Toute ma famille était catholique sans être vraiment pratiquante. Néanmoins
je fus baptisé, j’ai été au catéchisme et j’ai fais ma première communion
et ma confirmation. J’aimais l’ambiance de mon église, j’ai eu l’occasion
d’y servir plusieurs fois la messe et d’y lire l’Evangile. Chaque jour
je priais consciencieusement avant de m’endormir.
Adolescent je pris quelques distance avec la religion, cette période fut
plutôt consacrée aux études et aux copains.

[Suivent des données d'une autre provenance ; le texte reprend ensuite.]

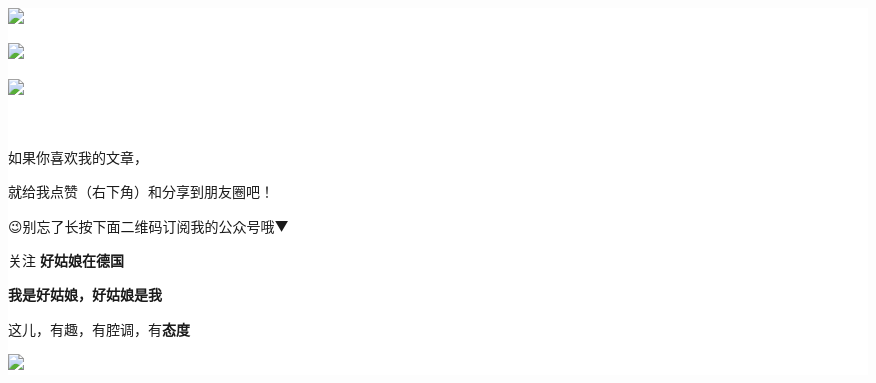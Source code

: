 [<img class="" data-backh="141" data-backw="526" data-before-oversubscription-url="https://mmbiz.qpic.cn/mmbiz_png/rW3MWnUicJ7cVGqKjYtZgT6dr0oyIRyPyZsibZQ1JAeUk2tqVTKpGyXKDrMOPR3TpBAw6LywQHb5V6e1A9t2GcHA/640?wx_fmt=png" data-copyright="0" data-cropselx1="0" data-cropselx2="526" data-cropsely1="0" data-cropsely2="141" data-ratio="0.2679775280898876" data-s="300,640" src="https://mmbiz.qpic.cn/mmbiz_png/rW3MWnUicJ7cVGqKjYtZgT6dr0oyIRyPyZsibZQ1JAeUk2tqVTKpGyXKDrMOPR3TpBAw6LywQHb5V6e1A9t2GcHA/640?wx_fmt=png" data-type="png" data-w="1780" style="top: auto;left: auto;right: auto;bottom: auto;box-sizing: border-box !important;overflow-wrap: break-word !important;visibility: visible !important;width: 677px !important;"/>](http://mp.weixin.qq.com/s?__biz=MzI0OTE4MTY1Ng==&amp;mid=2649563878&amp;idx=1&amp;sn=f91b4fada9dceb53f324098cd51fbcd8&amp;chksm=f18ce651c6fb6f47a9b2871877dc808325422b5be7c542a2669613b92b9f3c722e68354dcc00&amp;scene=21#wechat_redirect)

[<img class="" data-croporisrc="https://mmbiz.qpic.cn/mmbiz_png/rW3MWnUicJ7fdbyuDXnRfSMxHXqssWwhggVnHIdZGHKHtLQ8tKS5EAa4HQp6gZH9rjEGnQ3LVLBwc8ecyx3lYicQ/0?wx_fmt=png" data-cropx1="0" data-cropx2="1536.828729281768" data-cropy1="22.89502762430939" data-cropy2="409.2486187845303" data-ratio="0.25234375" data-s="300,640" src="https://mmbiz.qpic.cn/mmbiz_jpg/rW3MWnUicJ7fdbyuDXnRfSMxHXqssWwhgzckVcv4hquBPP0YDZ0EIJgemwvlyzhsBpsNnhxhD16ib5eP7bic7XE4g/640?wx_fmt=jpeg" data-type="jpeg" data-w="1280" style="box-sizing: border-box !important;overflow-wrap: break-word !important;visibility: visible !important;width: 544px !important;"/>](http://mp.weixin.qq.com/s?__biz=MzI0OTE4MTY1Ng==&amp;mid=2649563994&amp;idx=1&amp;sn=7e093cf8d787592024c3c092811fb04e&amp;chksm=f18ce7edc6fb6efb6df56bdf1957cc845656e62f30fa9187ee095da7471504259bc8a4c6da37&amp;scene=21#wechat_redirect)

[<img class="" data-backh="63" data-backw="252" data-before-oversubscription-url="http://mmbiz.qpic.cn/mmbiz_jpg/rW3MWnUicJ7cVGqKjYtZgT6dr0oyIRyPy9gam5vRUN4O7g12UGAAibbCcbv852ZGIiacdPNbbhiahoAz82IsFvMocQ/0?wx_fmt=jpeg" data-croporisrc="https://mmbiz.qpic.cn/mmbiz_png/rW3MWnUicJ7cVGqKjYtZgT6dr0oyIRyPye2L4dRN7X70Me90muibibE2icfh4JP3NRAdFicRAf77wrcRcSNaJEgibcvQ/0?wx_fmt=png" data-cropx1="36.4" data-cropx2="1554" data-cropy1="39.199999999999996" data-cropy2="422.79999999999995" data-ratio="0.2515625" data-s="300,640" src="https://mmbiz.qpic.cn/mmbiz_jpg/rW3MWnUicJ7cVGqKjYtZgT6dr0oyIRyPy9gam5vRUN4O7g12UGAAibbCcbv852ZGIiacdPNbbhiahoAz82IsFvMocQ/640?wx_fmt=jpeg" data-type="jpeg" data-w="1280" style="box-sizing: border-box !important;overflow-wrap: break-word !important;visibility: visible !important;width: 540px !important;"/>](http://mp.weixin.qq.com/s?__biz=MzI0OTE4MTY1Ng==&amp;mid=2649563626&amp;idx=1&amp;sn=0061c9cc3b30d4afd32f2df1bc368006&amp;chksm=f18ce55dc6fb6c4b4f4712731237a55d48cad9a208fa6915d036c9b5d66e0b3bbd04cc56b6fb&amp;scene=21#wechat_redirect)

<br style="max-width: 100%;box-sizing: border-box !important;overflow-wrap: break-word !important;"/>

如果你喜欢我的文章，<br style="max-width: 100%;box-sizing: border-box;overflow-wrap: break-word !important;"/>

就给我点赞（右下角）和分享到朋友圈吧！

😉别忘了长按下面二维码订阅我的公众号哦▼

关注 **好姑娘在德国**

**我是好姑娘，好姑娘是我**

这儿，有趣，有腔调，有**态度**

<img class="" data-croporisrc="https://mmbiz.qpic.cn/mmbiz_jpg/rW3MWnUicJ7f4vLC0G1xicpeEVdibdtpblWDkhhPgwc0ocAxJLPOwAJJ57AIHdXktMYqv5vEbS1p8uI6QLqgFJpicA/640?wx_fmt=jpeg" data-cropx1="12.141176470588235" data-cropx2="242.8235294117647" data-cropy1="13.658823529411764" data-cropy2="248.8941176470588" data-ratio="1.0217391304347827" data-s="300,640" src="https://mmbiz.qpic.cn/mmbiz_jpg/rW3MWnUicJ7csjjt4pWSy7nvhff4km4N9uuo5MIrLDQLB8opvmQorMMV3Vx2icb24ERP03m5gBHNkfotROUxsqmw/640?wx_fmt=jpeg" data-type="jpeg" data-w="230" style="box-sizing: border-box !important;overflow-wrap: break-word !important;visibility: visible !important;width: 152px !important;" width="152px"/>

C’est à l’un d’eux que je dois mon
premier contact avec la WATCHTOWER. Ce camarade m’avait offert les livres
Vérité et Evolution alors que j’allais encore au lycée en 1973. Je les
ai dévorés, convaincu d’avoir trouvé la vérité. Il faut bien avouer que
ce qui me plaisait le plus c’était cette idée de fin du monde. J’étais,
comme beaucoup de jeunes, dégoûté par la société et cette notion de justice
qui allait s’abattre du ciel convenait bien à mon caractère un peu excessif.
Mais j’avais d’autres préoccupations, le BAC, suivi du service militaire,
car j’avais devancé l’appel. Dans mes bagages militaires il y avait le
livre Vérité. Je parlai de ma découverte à un copain de chambrée qui étrangement
me conseilla de cacher le livre. Il était protestant et loin d’être convaincu
par ce que je lui disais, il m’offrit une bible version Synodale que malheureusement
je n’ai pas lue en entier.
A mon retour de l’armée je trouvai du travail au sein d’une grande entreprise
dans laquelle un chef de service était TJ. Il prêchait à qui voulait l’entendre
que la fin du monde était pour 1975. C’était le premier TJ que je voyais
à l’œuvre et ce n’était pas brillant, il me refroidit plutôt. Mes premiers
salaires me permirent de m’acheter une moto. C’est elle qui allait marquer
un tournant dans mon existence pendant l’été 1975. A l’occasion d’un trajet
qui devait me conduire de Paris jusqu’en Corrèze, j’ai eu un accident.
En pleine campagne et en pleine nuit j’ai perdu le contrôle de mon engin
dans un virage. J’ai fait un tout droit pensant me retrouver dans un champ
ce qui n’aurait rien eu de dramatique car ma bécane était tout terrain.
Malheureusement le virage précédait un pont qui enjambait une rivière
et j’ai donc fait une chute de dix mètres dans le noir absolu. Plusieurs
choses ont contribué à préserver ma vie. Je suis resté sur ma machine
dont la suspension avant a largement atténué le choc à l’atterrissage,
je suis tombé à peu près au milieu du lit de la rivière sur un banc de
sable ce qui m’a permis d’échapper à la noyade, une voiture me suivait
et le conducteur ne me voyant plus devant lui a eu le réflexe de s’arrêter
pour regarder par-dessus le parapet du pont. C’est donc tout naturellement
qu’un des pompiers me dit dans l’ambulance où je venais de reprendre connaissance:
« Tu peux remercier le Bon Dieu ! ». Oui je m’en tirais bien : une clavicule
de déboîtée et un léger traumatisme thoracique. « Tu peux remercier le
Bon Dieu », ces paroles revenaient constamment dans mon esprit. La réponse
semblait simple, il suffit d’approfondir le message du petit livre bleu.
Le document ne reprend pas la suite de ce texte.